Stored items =
-- Opening Marker --
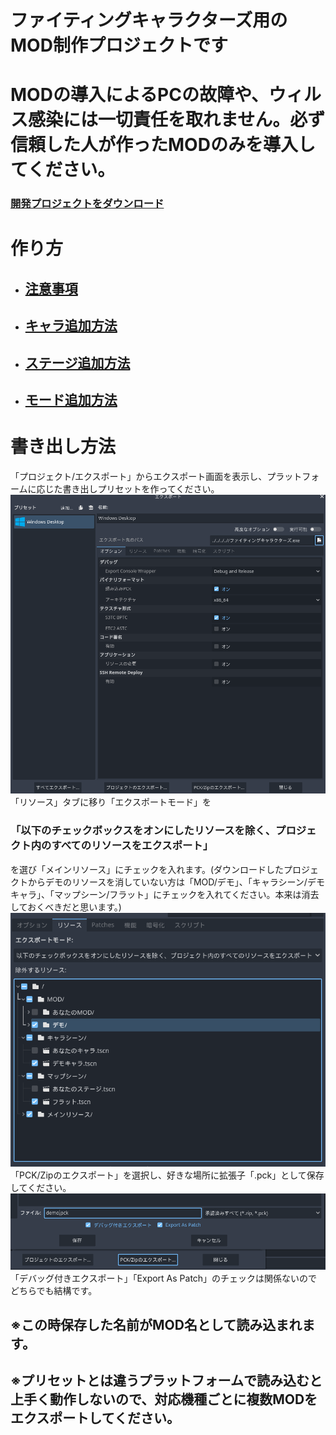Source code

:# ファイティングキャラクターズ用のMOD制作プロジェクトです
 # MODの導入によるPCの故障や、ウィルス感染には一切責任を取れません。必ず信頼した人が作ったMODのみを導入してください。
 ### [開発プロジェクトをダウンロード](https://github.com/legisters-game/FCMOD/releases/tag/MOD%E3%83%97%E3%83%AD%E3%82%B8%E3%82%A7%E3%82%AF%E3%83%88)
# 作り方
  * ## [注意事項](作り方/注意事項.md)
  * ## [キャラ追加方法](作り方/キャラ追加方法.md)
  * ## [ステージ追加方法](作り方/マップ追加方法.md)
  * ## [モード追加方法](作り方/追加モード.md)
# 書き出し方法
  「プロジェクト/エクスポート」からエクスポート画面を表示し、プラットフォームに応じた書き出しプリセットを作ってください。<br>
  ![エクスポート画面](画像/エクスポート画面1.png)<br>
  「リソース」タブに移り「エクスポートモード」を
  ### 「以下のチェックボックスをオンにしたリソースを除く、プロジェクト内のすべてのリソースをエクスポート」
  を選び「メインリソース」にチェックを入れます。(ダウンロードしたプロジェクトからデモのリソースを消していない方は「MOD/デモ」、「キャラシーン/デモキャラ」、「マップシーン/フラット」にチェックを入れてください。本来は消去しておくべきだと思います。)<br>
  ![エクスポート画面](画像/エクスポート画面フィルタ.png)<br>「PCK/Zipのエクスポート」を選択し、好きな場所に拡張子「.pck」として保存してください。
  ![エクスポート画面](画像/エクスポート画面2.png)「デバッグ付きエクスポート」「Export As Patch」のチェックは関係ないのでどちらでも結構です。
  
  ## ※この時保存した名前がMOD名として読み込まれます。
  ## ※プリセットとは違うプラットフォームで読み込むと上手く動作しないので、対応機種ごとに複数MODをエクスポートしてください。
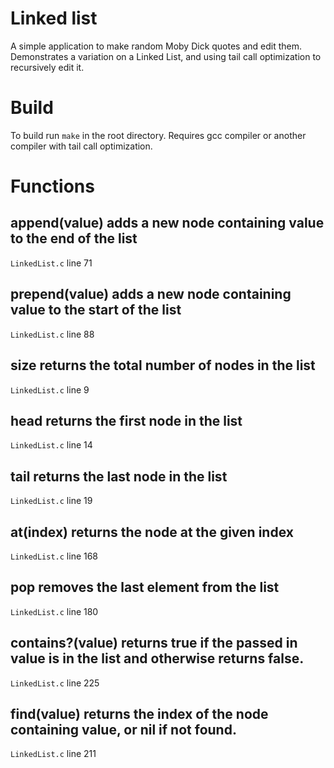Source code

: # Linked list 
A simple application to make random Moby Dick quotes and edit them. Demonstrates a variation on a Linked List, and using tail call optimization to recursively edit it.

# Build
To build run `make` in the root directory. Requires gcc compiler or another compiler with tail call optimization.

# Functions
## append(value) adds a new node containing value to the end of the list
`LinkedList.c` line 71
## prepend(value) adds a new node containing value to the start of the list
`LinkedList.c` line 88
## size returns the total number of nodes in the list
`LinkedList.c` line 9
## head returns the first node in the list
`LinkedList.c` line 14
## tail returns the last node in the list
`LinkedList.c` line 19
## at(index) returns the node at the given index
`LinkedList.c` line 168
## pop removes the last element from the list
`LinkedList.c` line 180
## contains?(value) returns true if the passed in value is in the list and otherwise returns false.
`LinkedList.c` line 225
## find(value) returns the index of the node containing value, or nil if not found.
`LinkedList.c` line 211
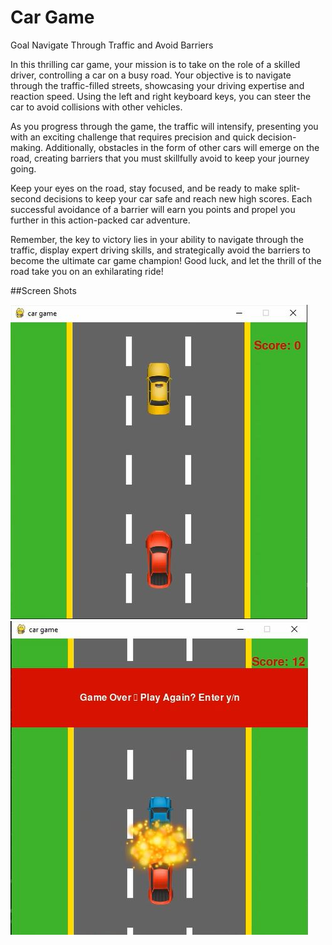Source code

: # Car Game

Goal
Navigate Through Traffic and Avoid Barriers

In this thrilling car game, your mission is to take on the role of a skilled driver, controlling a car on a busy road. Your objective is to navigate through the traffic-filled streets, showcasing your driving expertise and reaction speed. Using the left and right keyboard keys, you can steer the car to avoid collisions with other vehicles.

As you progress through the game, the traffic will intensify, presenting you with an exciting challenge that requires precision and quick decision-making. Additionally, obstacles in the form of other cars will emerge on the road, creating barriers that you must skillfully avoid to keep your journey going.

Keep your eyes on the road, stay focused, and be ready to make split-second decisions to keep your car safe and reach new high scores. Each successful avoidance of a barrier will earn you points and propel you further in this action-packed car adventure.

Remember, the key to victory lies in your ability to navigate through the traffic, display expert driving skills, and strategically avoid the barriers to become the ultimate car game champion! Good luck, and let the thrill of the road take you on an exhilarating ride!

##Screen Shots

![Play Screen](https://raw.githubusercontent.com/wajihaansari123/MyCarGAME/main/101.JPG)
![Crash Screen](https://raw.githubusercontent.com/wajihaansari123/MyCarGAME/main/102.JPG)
-- Closing Marker --
-- Opening Marker --
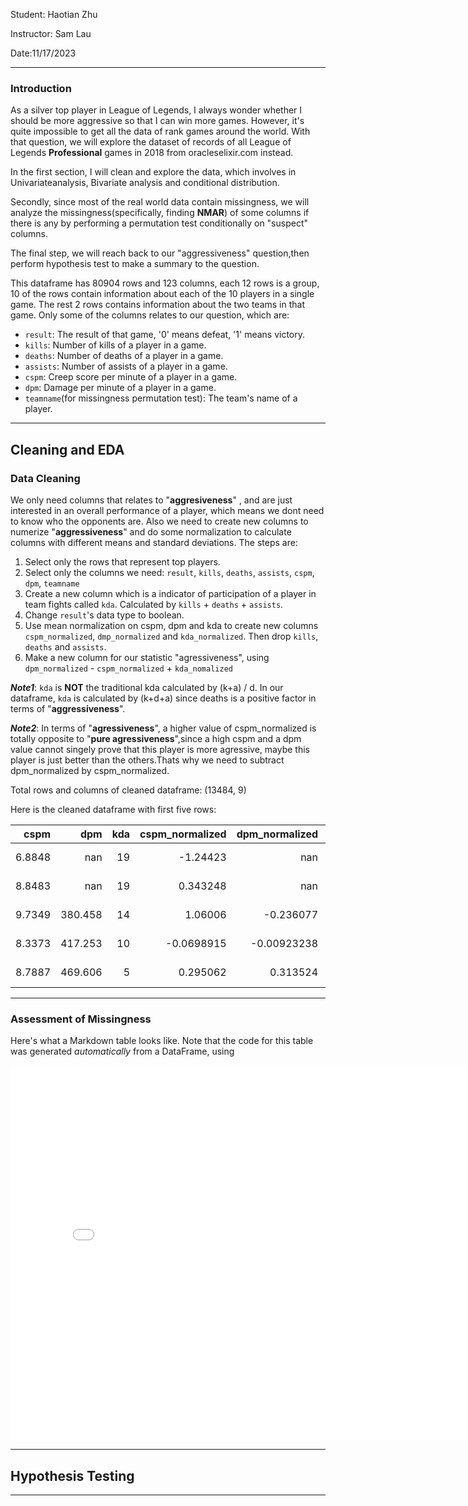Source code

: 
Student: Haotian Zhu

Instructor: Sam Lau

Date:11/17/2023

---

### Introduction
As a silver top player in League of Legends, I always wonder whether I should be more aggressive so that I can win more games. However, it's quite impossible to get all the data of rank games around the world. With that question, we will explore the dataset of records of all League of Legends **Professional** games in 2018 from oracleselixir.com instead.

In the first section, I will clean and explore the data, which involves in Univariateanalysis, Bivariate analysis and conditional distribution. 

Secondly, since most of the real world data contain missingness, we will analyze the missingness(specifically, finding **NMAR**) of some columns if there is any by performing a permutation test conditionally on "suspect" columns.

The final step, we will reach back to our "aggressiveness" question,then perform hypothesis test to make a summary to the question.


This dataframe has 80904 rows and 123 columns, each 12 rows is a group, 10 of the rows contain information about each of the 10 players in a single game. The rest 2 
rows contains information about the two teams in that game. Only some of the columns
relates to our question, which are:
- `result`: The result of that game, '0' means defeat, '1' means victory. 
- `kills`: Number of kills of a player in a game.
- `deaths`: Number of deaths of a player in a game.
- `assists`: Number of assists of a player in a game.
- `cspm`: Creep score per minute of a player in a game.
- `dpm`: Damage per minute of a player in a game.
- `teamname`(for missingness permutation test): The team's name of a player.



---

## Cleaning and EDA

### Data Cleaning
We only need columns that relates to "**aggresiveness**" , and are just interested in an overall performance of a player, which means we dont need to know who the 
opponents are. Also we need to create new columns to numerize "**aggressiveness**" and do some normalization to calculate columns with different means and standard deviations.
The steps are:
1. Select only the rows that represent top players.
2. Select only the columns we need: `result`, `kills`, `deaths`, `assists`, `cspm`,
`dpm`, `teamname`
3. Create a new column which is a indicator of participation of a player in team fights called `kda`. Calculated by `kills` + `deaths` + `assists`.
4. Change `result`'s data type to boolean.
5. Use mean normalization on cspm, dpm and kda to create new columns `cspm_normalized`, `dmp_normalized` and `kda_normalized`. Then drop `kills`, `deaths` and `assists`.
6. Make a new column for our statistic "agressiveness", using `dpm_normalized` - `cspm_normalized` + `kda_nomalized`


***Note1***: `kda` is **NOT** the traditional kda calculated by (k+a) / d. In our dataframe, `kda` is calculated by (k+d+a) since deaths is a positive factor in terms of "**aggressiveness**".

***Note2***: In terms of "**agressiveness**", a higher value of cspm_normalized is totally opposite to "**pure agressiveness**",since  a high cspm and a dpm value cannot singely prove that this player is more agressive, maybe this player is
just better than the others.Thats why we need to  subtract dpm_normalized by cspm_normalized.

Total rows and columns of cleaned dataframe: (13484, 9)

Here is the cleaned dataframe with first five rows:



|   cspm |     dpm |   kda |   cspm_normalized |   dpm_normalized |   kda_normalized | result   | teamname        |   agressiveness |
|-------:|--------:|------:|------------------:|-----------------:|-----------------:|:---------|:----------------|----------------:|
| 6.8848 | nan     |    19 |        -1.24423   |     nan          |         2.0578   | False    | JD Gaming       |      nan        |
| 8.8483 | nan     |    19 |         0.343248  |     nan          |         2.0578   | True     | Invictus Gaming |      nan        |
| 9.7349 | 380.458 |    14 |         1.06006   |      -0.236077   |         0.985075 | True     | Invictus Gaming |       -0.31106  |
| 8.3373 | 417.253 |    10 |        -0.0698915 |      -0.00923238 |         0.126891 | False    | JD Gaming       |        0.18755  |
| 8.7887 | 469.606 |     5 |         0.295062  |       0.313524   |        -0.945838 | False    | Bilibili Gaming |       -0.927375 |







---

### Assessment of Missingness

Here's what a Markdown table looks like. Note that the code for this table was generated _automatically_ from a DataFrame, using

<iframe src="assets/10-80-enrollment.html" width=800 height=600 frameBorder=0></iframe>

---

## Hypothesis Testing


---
-- Closing Marker --
ABOUT THIS EXERCISE =
Whenever a line in the records contains the word "players", copy that line.

OUTPUT =
This dataframe has 80904 rows and 123 columns, each 12 rows is a group, 10 of the rows contain information about each of the 10 players in a single game. The rest 2 
1. Select only the rows that represent top players.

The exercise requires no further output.